Your job is to set down the stretch of entries that opens with the line containing "- Rate limiting (per day/week/month)" and closes with the line containing "- get the task". Keep both end lines, copy each exactly, and add nothing.

╭──

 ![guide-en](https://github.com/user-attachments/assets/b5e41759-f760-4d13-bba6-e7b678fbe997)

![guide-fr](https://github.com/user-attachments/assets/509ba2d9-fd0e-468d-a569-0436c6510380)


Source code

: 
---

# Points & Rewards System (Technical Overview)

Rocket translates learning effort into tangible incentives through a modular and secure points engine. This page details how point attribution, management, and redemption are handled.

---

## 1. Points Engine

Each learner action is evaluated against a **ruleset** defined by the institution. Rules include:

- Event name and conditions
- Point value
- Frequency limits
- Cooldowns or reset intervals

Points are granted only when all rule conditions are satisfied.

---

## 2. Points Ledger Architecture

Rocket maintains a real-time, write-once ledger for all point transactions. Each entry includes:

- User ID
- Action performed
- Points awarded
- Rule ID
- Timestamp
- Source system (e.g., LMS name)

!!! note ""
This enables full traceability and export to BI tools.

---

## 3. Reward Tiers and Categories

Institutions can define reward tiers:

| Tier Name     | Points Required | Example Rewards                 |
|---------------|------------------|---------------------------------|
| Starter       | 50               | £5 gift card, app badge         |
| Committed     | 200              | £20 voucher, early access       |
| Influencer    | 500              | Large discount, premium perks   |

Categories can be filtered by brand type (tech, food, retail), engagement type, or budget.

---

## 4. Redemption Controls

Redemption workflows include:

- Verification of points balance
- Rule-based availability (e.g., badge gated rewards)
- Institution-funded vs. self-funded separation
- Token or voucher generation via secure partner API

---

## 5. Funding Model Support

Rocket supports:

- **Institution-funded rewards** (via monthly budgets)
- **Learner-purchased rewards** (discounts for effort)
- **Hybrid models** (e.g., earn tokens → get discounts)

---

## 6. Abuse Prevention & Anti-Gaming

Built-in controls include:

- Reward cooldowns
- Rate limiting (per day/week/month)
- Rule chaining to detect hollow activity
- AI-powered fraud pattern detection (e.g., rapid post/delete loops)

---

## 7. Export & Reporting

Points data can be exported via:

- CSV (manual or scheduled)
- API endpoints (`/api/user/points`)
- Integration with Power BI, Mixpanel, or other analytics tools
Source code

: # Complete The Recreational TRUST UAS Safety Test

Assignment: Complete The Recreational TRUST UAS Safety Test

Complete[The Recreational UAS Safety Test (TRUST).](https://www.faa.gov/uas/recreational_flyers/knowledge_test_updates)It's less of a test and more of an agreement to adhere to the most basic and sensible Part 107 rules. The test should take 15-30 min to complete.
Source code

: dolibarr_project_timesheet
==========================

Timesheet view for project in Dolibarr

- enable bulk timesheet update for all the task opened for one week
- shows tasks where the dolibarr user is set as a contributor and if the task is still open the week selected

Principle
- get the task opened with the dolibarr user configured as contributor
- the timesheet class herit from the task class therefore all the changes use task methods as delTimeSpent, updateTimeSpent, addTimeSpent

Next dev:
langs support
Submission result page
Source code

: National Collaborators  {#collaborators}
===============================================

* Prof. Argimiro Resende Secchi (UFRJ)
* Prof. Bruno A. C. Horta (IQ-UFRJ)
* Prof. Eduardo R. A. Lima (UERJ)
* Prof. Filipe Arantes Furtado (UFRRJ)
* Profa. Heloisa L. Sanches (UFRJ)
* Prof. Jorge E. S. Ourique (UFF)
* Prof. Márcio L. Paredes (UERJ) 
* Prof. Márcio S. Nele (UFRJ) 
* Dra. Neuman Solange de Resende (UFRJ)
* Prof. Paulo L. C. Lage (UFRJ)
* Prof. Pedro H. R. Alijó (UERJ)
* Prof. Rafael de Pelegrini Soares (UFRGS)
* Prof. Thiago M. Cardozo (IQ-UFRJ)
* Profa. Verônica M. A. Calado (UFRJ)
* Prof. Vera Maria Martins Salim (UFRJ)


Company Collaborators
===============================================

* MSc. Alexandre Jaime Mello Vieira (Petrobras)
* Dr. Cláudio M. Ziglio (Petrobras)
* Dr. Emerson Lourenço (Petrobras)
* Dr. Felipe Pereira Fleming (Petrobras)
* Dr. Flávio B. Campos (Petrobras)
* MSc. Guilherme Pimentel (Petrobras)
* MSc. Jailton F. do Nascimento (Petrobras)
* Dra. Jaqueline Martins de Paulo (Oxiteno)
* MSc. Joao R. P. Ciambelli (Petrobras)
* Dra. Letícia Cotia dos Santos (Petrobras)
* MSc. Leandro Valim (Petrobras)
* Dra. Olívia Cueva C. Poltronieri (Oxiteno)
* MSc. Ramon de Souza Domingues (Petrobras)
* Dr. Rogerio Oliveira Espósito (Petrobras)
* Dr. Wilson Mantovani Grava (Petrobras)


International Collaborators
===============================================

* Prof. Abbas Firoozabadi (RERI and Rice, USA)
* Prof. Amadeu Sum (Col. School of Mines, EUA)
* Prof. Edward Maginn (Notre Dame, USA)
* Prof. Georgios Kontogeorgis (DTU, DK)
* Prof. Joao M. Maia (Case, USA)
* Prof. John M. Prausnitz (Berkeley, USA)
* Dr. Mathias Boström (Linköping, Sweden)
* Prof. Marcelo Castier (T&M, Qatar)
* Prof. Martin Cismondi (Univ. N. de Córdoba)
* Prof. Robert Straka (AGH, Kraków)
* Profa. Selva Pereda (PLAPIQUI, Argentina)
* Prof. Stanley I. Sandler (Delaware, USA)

╰──

● **Written answer**:
- Rate limiting (per day/week/month)
- Rule chaining to detect hollow activity
- AI-powered fraud pattern detection (e.g., rapid post/delete loops)

---

## 7. Export & Reporting

Points data can be exported via:

- CSV (manual or scheduled)
- API endpoints (`/api/user/points`)
- Integration with Power BI, Mixpanel, or other analytics tools
Source code

: # Complete The Recreational TRUST UAS Safety Test

Assignment: Complete The Recreational TRUST UAS Safety Test

Complete[The Recreational UAS Safety Test (TRUST).](https://www.faa.gov/uas/recreational_flyers/knowledge_test_updates)It's less of a test and more of an agreement to adhere to the most basic and sensible Part 107 rules. The test should take 15-30 min to complete.
Source code

: dolibarr_project_timesheet
==========================

Timesheet view for project in Dolibarr

- enable bulk timesheet update for all the task opened for one week
- shows tasks where the dolibarr user is set as a contributor and if the task is still open the week selected

Principle
- get the task opened with the dolibarr user configured as contributor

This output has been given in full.